Exercise objective:
Check each line of the records below and collect those that include the word "version".

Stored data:
================================

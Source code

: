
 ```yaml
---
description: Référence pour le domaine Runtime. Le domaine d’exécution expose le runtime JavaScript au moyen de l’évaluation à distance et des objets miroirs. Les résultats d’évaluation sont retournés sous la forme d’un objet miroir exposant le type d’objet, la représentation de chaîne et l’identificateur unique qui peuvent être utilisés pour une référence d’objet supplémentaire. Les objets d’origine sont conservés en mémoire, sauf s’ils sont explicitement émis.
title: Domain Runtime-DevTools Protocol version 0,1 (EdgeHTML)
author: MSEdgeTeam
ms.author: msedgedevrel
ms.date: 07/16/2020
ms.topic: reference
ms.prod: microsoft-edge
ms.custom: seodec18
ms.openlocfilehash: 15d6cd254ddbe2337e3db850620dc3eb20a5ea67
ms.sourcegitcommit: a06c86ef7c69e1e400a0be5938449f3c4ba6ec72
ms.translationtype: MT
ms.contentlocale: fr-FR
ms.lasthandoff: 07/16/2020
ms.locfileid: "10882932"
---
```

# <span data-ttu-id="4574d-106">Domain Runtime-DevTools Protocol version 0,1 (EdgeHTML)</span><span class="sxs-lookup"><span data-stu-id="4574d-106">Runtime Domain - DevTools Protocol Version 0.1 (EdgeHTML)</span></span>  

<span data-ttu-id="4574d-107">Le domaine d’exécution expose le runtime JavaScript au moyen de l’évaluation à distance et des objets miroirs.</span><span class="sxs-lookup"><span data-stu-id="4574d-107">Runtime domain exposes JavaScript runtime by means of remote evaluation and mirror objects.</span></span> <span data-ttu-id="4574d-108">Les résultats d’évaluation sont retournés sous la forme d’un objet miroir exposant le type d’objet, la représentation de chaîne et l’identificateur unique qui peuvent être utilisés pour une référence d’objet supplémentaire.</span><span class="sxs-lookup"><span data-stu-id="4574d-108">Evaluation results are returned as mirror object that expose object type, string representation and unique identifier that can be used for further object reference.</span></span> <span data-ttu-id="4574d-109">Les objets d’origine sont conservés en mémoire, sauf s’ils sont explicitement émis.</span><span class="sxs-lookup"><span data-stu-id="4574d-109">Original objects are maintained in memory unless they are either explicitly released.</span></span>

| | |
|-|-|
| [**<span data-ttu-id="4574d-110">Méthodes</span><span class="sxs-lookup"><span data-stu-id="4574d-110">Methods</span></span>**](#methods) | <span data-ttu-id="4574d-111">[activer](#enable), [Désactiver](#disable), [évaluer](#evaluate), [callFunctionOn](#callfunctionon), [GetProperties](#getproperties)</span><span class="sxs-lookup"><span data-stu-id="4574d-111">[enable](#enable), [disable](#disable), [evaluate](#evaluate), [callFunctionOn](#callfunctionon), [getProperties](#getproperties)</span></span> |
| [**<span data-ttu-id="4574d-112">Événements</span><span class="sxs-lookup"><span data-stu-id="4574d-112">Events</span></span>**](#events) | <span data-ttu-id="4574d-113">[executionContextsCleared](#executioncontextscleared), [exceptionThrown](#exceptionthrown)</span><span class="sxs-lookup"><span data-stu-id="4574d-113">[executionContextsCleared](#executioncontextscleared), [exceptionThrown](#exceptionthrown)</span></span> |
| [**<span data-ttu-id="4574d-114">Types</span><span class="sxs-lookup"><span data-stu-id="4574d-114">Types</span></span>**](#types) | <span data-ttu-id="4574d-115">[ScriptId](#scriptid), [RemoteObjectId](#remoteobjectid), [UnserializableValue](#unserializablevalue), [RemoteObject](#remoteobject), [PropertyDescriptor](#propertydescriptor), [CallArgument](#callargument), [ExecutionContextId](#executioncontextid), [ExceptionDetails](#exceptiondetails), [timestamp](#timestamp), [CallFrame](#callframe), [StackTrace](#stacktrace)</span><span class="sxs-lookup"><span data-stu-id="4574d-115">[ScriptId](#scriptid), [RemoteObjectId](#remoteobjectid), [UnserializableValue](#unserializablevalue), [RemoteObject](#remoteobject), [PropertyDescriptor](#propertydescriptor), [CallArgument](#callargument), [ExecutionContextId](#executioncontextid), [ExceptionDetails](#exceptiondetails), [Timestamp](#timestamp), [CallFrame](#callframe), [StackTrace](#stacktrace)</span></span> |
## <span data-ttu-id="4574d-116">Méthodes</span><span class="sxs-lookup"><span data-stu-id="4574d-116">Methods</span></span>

================================

Reply to the task:
title: Domain Runtime-DevTools Protocol version 0,1 (EdgeHTML)
# <span data-ttu-id="4574d-106">Domain Runtime-DevTools Protocol version 0,1 (EdgeHTML)</span><span class="sxs-lookup"><span data-stu-id="4574d-106">Runtime Domain - DevTools Protocol Version 0.1 (EdgeHTML)</span></span>  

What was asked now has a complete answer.